▶ **TASK PROMPT**
All that is wanted is the exact lines from the first line of the data below through the line with "Only latest release", both ends included, with pictures omitted.

[[ ENTRIES PROVIDED open ]]

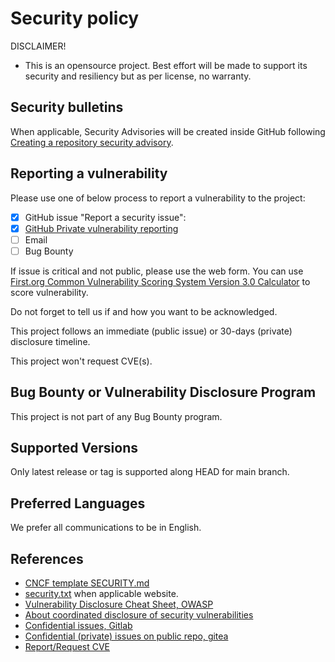 # Security policy

<!--
    SPDX-FileCopyrightText: 2025 The python_openobserve authors
    SPDX-License-Identifier: CC-BY-SA-4.0
-->

DISCLAIMER!

* This is an opensource project. Best effort will be made to support its security and resiliency but as per license, no warranty.

## Security bulletins

When applicable, Security Advisories will be created inside GitHub following [Creating a repository security advisory](https://docs.github.com/en/code-security/security-advisories/repository-security-advisories/creating-a-repository-security-advisory).

## Reporting a vulnerability

Please use one of below process to report a vulnerability to the project:

<!-- Full Disclosure -->
* [x] GitHub issue "Report a security issue":
* [x] [GitHub Private vulnerability reporting](https://docs.github.com/en/code-security/security-advisories/guidance-on-reporting-and-writing/privately-reporting-a-security-vulnerability)
* [ ] Email
* [ ] Bug Bounty

If issue is critical and not public, please use the web form.
You can use [First.org Common Vulnerability Scoring System Version 3.0 Calculator](https://www.first.org/cvss/calculator/3.0) to score vulnerability.

Do not forget to tell us if and how you want to be acknowledged.

This project follows an immediate (public issue) or 30-days (private) disclosure timeline.

This project won't request CVE(s).

## Bug Bounty or Vulnerability Disclosure Program

This project is not part of any Bug Bounty program.

## Supported Versions

Only latest release or tag is supported along HEAD for main branch.

## Preferred Languages

We prefer all communications to be in English.

## References

* [CNCF template SECURITY.md](https://github.com/cncf/tag-security/blob/main/project-resources/templates/SECURITY.md)
* [security.txt](https://securitytxt.org/) when applicable website.
* [Vulnerability Disclosure Cheat Sheet, OWASP](https://cheatsheetseries.owasp.org/cheatsheets/Vulnerability_Disclosure_Cheat_Sheet.html)
* [About coordinated disclosure of security vulnerabilities](https://docs.github.com/en/code-security/security-advisories/guidance-on-reporting-and-writing/about-coordinated-disclosure-of-security-vulnerabilities)
* [Confidential issues, Gitlab](https://docs.gitlab.com/ee/user/project/issues/confidential_issues.html)
* [Confidential (private) issues on public repo, gitea](https://github.com/go-gitea/gitea/issues/3217)
* [Report/Request CVE](https://www.cve.org/ResourcesSupport/ReportRequest)
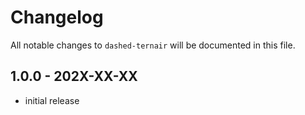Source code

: # Changelog

All notable changes to `dashed-ternair` will be documented in this file.

## 1.0.0 - 202X-XX-XX

- initial release
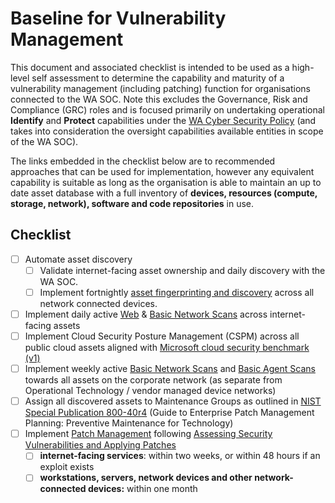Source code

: # Baseline for Vulnerability Management

This document and associated checklist is intended to be used as a high-level self assessment to determine the capability and maturity of a vulnerability management (including patching) function for organisations connected to the WA SOC. Note this excludes the Governance, Risk and Compliance (GRC) roles and is focused primarily on undertaking operational **Identify** and **Protect** capabilities under the [WA Cyber Security Policy](https://www.wa.gov.au/government/publications/wa-government-cyber-security-policy) (and takes into consideration the oversight capabilities available entities in scope of the WA SOC).

The links embedded in the checklist below are to recommended approaches that can be used for implementation, however any equivalent capability is suitable as long as the organisation is able to maintain an up to date asset database with a full inventory of **devices, resources (compute, storage, network), software and code repositories** in use.

## Checklist

- [ ] Automate asset discovery
    - [ ] Validate internet-facing asset ownership and daily discovery with the WA SOC.
    - [ ] Implement fortnightly [asset fingerprinting and discovery](https://www.runzero.com/docs/discovering-assets/) across all network connected devices.
- [ ] Implement daily active [Web](https://www.tenable.com/products/tenable-io/web-application-scanning) & [Basic Network Scans](https://docs.tenable.com/nessus/Content/ScanAndPolicyTemplates.htm#Scanner_Templates) across internet-facing assets 
- [ ] Implement Cloud Security Posture Management (CSPM) across all public cloud assets aligned with [Microsoft cloud security benchmark (v1)](https://learn.microsoft.com/en-us/security/benchmark/azure/overview)
- [ ] Implement weekly active [Basic Network Scans](https://docs.tenable.com/nessus/Content/ScanAndPolicyTemplates.htm#Scanner_Templates) and [Basic Agent Scans](https://docs.tenable.com/nessus/Content/ScanAndPolicyTemplates.htm#Scanner_Templates) towards all assets on the corporate network (as separate from Operational Technology / vendor managed device networks)
- [ ] Assign all discovered assets to Maintenance Groups as outlined in [NIST Special Publication 800-40r4](https://nvlpubs.nist.gov/nistpubs/SpecialPublications/NIST.SP.800-40r4.pdf) (Guide to Enterprise Patch Management Planning: Preventive Maintenance for Technology)
- [ ] Implement [Patch Management](../guidelines/patch-management.md) following [Assessing Security Vulnerabilities and Applying Patches](https://www.cyber.gov.au/resources-business-and-government/maintaining-devices-and-systems/system-hardening-and-administration/system-administration/assessing-security-vulnerabilities-and-applying-patches)
    - [ ] **internet-facing services**: within two weeks, or within 48 hours if an exploit exists
    - [ ] **workstations, servers, network devices and other network-connected devices:** within one month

[[ ENTRIES PROVIDED closed ]]

▶ **PROBLEM SOLUTION**
 # Security policy

<!--
    SPDX-FileCopyrightText: 2025 The python_openobserve authors
    SPDX-License-Identifier: CC-BY-SA-4.0
-->

DISCLAIMER!

* This is an opensource project. Best effort will be made to support its security and resiliency but as per license, no warranty.

## Security bulletins

When applicable, Security Advisories will be created inside GitHub following [Creating a repository security advisory](https://docs.github.com/en/code-security/security-advisories/repository-security-advisories/creating-a-repository-security-advisory).

## Reporting a vulnerability

Please use one of below process to report a vulnerability to the project:

<!-- Full Disclosure -->
* [x] GitHub issue "Report a security issue":
* [x] [GitHub Private vulnerability reporting](https://docs.github.com/en/code-security/security-advisories/guidance-on-reporting-and-writing/privately-reporting-a-security-vulnerability)
* [ ] Email
* [ ] Bug Bounty

If issue is critical and not public, please use the web form.
You can use [First.org Common Vulnerability Scoring System Version 3.0 Calculator](https://www.first.org/cvss/calculator/3.0) to score vulnerability.

Do not forget to tell us if and how you want to be acknowledged.

This project follows an immediate (public issue) or 30-days (private) disclosure timeline.

This project won't request CVE(s).

## Bug Bounty or Vulnerability Disclosure Program

This project is not part of any Bug Bounty program.

## Supported Versions

Only latest release or tag is supported along HEAD for main branch.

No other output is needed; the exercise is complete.